Piffle11 · 21/01/2019 11:03

I think the importance of birthday cards is a generational thing. I'm not bothered about cards (I'm late 40s) but my DM, who is the same age as your DM, wouldn't dream of not sending a card. And it has to be there on or before the actual date! Your DM clearly wants a card, although I think the way she is going on about it is pathetic. The comment she made after your roadworks info is something that my DF would say. I'm not really sure what advice to give you - if she keeps going on about it then I think I would have to point out that she hasn't really done too badly out of you, and perhaps she could focus on the lovely things you've done, rather than trying to make you feel guilty about the card?

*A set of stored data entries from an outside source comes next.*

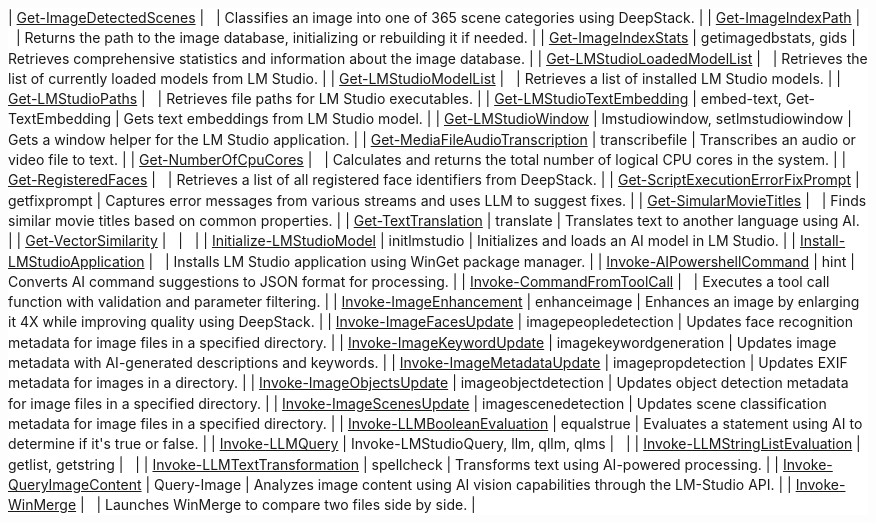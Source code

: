 | [Get-ImageDetectedScenes](https://github.com/genXdev/GenXdev.AI/blob/main/README.md#get-imagedetectedscenes) | &nbsp; | Classifies an image into one of 365 scene categories using DeepStack. |
| [Get-ImageIndexPath](https://github.com/genXdev/GenXdev.AI/blob/main/README.md#get-imageindexpath) | &nbsp; | Returns the path to the image database, initializing or rebuilding it if needed. |
| [Get-ImageIndexStats](https://github.com/genXdev/GenXdev.AI/blob/main/README.md#get-imageindexstats) | getimagedbstats, gids | Retrieves comprehensive statistics and information about the image database. |
| [Get-LMStudioLoadedModelList](https://github.com/genXdev/GenXdev.AI/blob/main/README.md#get-lmstudioloadedmodellist) | &nbsp; | Retrieves the list of currently loaded models from LM Studio. |
| [Get-LMStudioModelList](https://github.com/genXdev/GenXdev.AI/blob/main/README.md#get-lmstudiomodellist) | &nbsp; | Retrieves a list of installed LM Studio models. |
| [Get-LMStudioPaths](https://github.com/genXdev/GenXdev.AI/blob/main/README.md#get-lmstudiopaths) | &nbsp; | Retrieves file paths for LM Studio executables. |
| [Get-LMStudioTextEmbedding](https://github.com/genXdev/GenXdev.AI/blob/main/README.md#get-lmstudiotextembedding) | embed-text, Get-TextEmbedding | Gets text embeddings from LM Studio model. |
| [Get-LMStudioWindow](https://github.com/genXdev/GenXdev.AI/blob/main/README.md#get-lmstudiowindow) | lmstudiowindow, setlmstudiowindow | Gets a window helper for the LM Studio application. |
| [Get-MediaFileAudioTranscription](https://github.com/genXdev/GenXdev.AI/blob/main/README.md#get-mediafileaudiotranscription) | transcribefile | Transcribes an audio or video file to text. |
| [Get-NumberOfCpuCores](https://github.com/genXdev/GenXdev.AI/blob/main/README.md#get-numberofcpucores) | &nbsp; | Calculates and returns the total number of logical CPU cores in the system. |
| [Get-RegisteredFaces](https://github.com/genXdev/GenXdev.AI/blob/main/README.md#get-registeredfaces) | &nbsp; | Retrieves a list of all registered face identifiers from DeepStack. |
| [Get-ScriptExecutionErrorFixPrompt](https://github.com/genXdev/GenXdev.AI/blob/main/README.md#get-scriptexecutionerrorfixprompt) | getfixprompt | Captures error messages from various streams and uses LLM to suggest fixes. |
| [Get-SimularMovieTitles](https://github.com/genXdev/GenXdev.AI/blob/main/README.md#get-simularmovietitles) | &nbsp; | Finds similar movie titles based on common properties. |
| [Get-TextTranslation](https://github.com/genXdev/GenXdev.AI/blob/main/README.md#get-texttranslation) | translate | Translates text to another language using AI. |
| [Get-VectorSimilarity](https://github.com/genXdev/GenXdev.AI/blob/main/README.md#get-vectorsimilarity) | &nbsp; | &nbsp; |
| [Initialize-LMStudioModel](https://github.com/genXdev/GenXdev.AI/blob/main/README.md#initialize-lmstudiomodel) | initlmstudio | Initializes and loads an AI model in LM Studio. |
| [Install-LMStudioApplication](https://github.com/genXdev/GenXdev.AI/blob/main/README.md#install-lmstudioapplication) | &nbsp; | Installs LM Studio application using WinGet package manager. |
| [Invoke-AIPowershellCommand](https://github.com/genXdev/GenXdev.AI/blob/main/README.md#invoke-aipowershellcommand) | hint | Converts AI command suggestions to JSON format for processing. |
| [Invoke-CommandFromToolCall](https://github.com/genXdev/GenXdev.AI/blob/main/README.md#invoke-commandfromtoolcall) | &nbsp; | Executes a tool call function with validation and parameter filtering. |
| [Invoke-ImageEnhancement](https://github.com/genXdev/GenXdev.AI/blob/main/README.md#invoke-imageenhancement) | enhanceimage | Enhances an image by enlarging it 4X while improving quality using DeepStack. |
| [Invoke-ImageFacesUpdate](https://github.com/genXdev/GenXdev.AI/blob/main/README.md#invoke-imagefacesupdate) | imagepeopledetection | Updates face recognition metadata for image files in a specified directory. |
| [Invoke-ImageKeywordUpdate](https://github.com/genXdev/GenXdev.AI/blob/main/README.md#invoke-imagekeywordupdate) | imagekeywordgeneration | Updates image metadata with AI-generated descriptions and keywords. |
| [Invoke-ImageMetadataUpdate](https://github.com/genXdev/GenXdev.AI/blob/main/README.md#invoke-imagemetadataupdate) | imagepropdetection | Updates EXIF metadata for images in a directory. |
| [Invoke-ImageObjectsUpdate](https://github.com/genXdev/GenXdev.AI/blob/main/README.md#invoke-imageobjectsupdate) | imageobjectdetection | Updates object detection metadata for image files in a specified directory. |
| [Invoke-ImageScenesUpdate](https://github.com/genXdev/GenXdev.AI/blob/main/README.md#invoke-imagescenesupdate) | imagescenedetection | Updates scene classification metadata for image files in a specified directory. |
| [Invoke-LLMBooleanEvaluation](https://github.com/genXdev/GenXdev.AI/blob/main/README.md#invoke-llmbooleanevaluation) | equalstrue | Evaluates a statement using AI to determine if it's true or false. |
| [Invoke-LLMQuery](https://github.com/genXdev/GenXdev.AI/blob/main/README.md#invoke-llmquery) | Invoke-LMStudioQuery, llm, qllm, qlms | &nbsp; |
| [Invoke-LLMStringListEvaluation](https://github.com/genXdev/GenXdev.AI/blob/main/README.md#invoke-llmstringlistevaluation) | getlist, getstring | &nbsp; |
| [Invoke-LLMTextTransformation](https://github.com/genXdev/GenXdev.AI/blob/main/README.md#invoke-llmtexttransformation) | spellcheck | Transforms text using AI-powered processing. |
| [Invoke-QueryImageContent](https://github.com/genXdev/GenXdev.AI/blob/main/README.md#invoke-queryimagecontent) | Query-Image | Analyzes image content using AI vision capabilities through the LM-Studio API. |
| [Invoke-WinMerge](https://github.com/genXdev/GenXdev.AI/blob/main/README.md#invoke-winmerge) | &nbsp; | Launches WinMerge to compare two files side by side. |
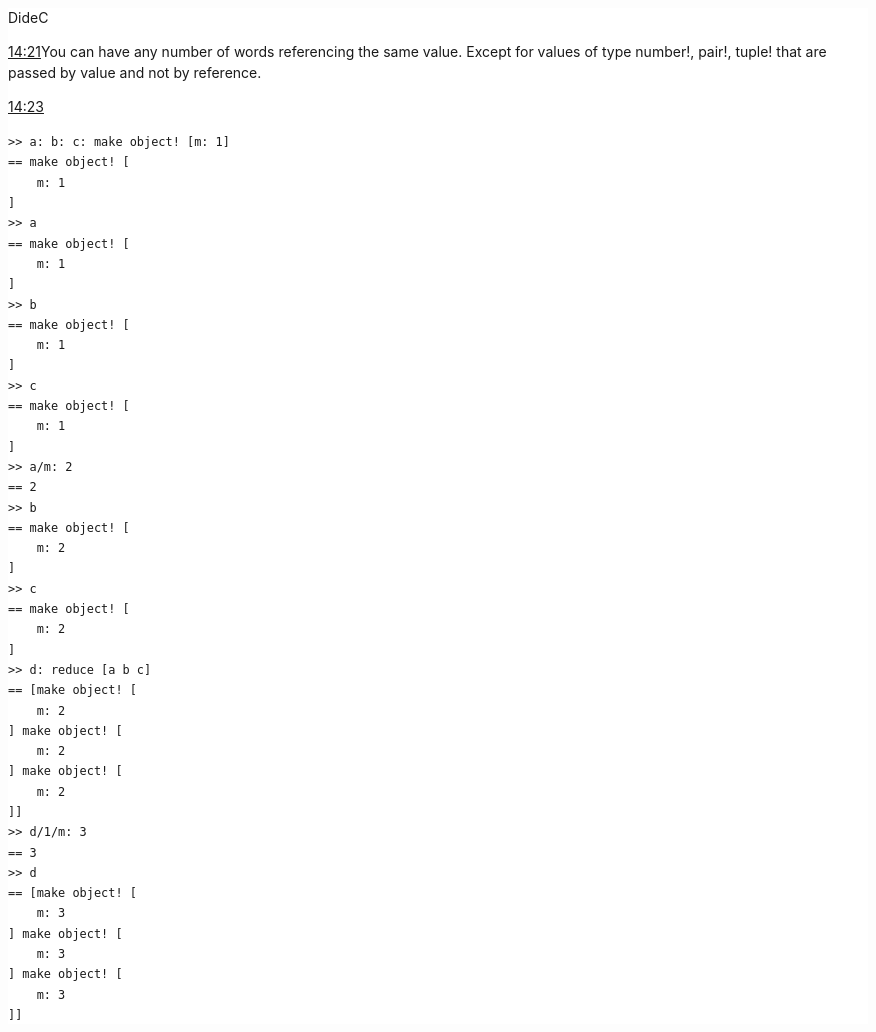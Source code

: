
 ```
```

DideC

[14:21](#msg58ee37f8b52518ed4d053281)You can have any number of words referencing the same value. Except for values of type number!, pair!, tuple! that are passed by value and not by reference.

[14:23](#msg58ee38638e4b63533dc02fb7)

```
>> a: b: c: make object! [m: 1]
== make object! [
    m: 1
]
>> a
== make object! [
    m: 1
]
>> b
== make object! [
    m: 1
]
>> c
== make object! [
    m: 1
]
>> a/m: 2
== 2
>> b
== make object! [
    m: 2
]
>> c
== make object! [
    m: 2
]
>> d: reduce [a b c]
== [make object! [
    m: 2
] make object! [
    m: 2
] make object! [
    m: 2
]]
>> d/1/m: 3
== 3
>> d
== [make object! [
    m: 3
] make object! [
    m: 3
] make object! [
    m: 3
]]
```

YetAnotherSpartacus · 21/01/2019 11:03

Oh Dear. I totally get where you are coming from, but I think it is a generation thing? I've managed to phase out Xmas cards (dementia is a wonderful thing /sarcasm) but I always choose nice b-day and M-day cards because I know they mean a lot to her. I also choose ones that I know she will like even if they make me puke. It's just what you do.

SistersResistingTheCisThing · 21/01/2019 11:03

I would have got my similarly aged mother a card, especially for a big birthday, as I know they're important to her - the crucial difference is if I hadn't got her a card but gave her roses and ipad, she would never dream of being so ungrateful!

I think perhaps you should have got her a card but people who also think that - don't you think the mum is also being ungrateful? It's pretty bad behaviour on her part.

LagunaBubbles · 21/01/2019 11:04

Have people read the post? She HAS got her a card, it's coming with the flowers!

The card you get with flowers is not the same as a proper birthday card.

FairNotFair · 21/01/2019 11:04

YANBU.

Write "Happy Birthday Mum" on her lawn in weedkiller. That will give her something to complain about.

DonCorleoneTheThird · 21/01/2019 11:04

I agree that cards given to someone who is standing right here are absolutely ridiculous, especially if all the card says is "to xxx, love from xxx"

Cards are to be sent to someone who is not there!

Your mum is 75, humour her, buy her a card. It's important to her, so that's all that matters, as silly as it is.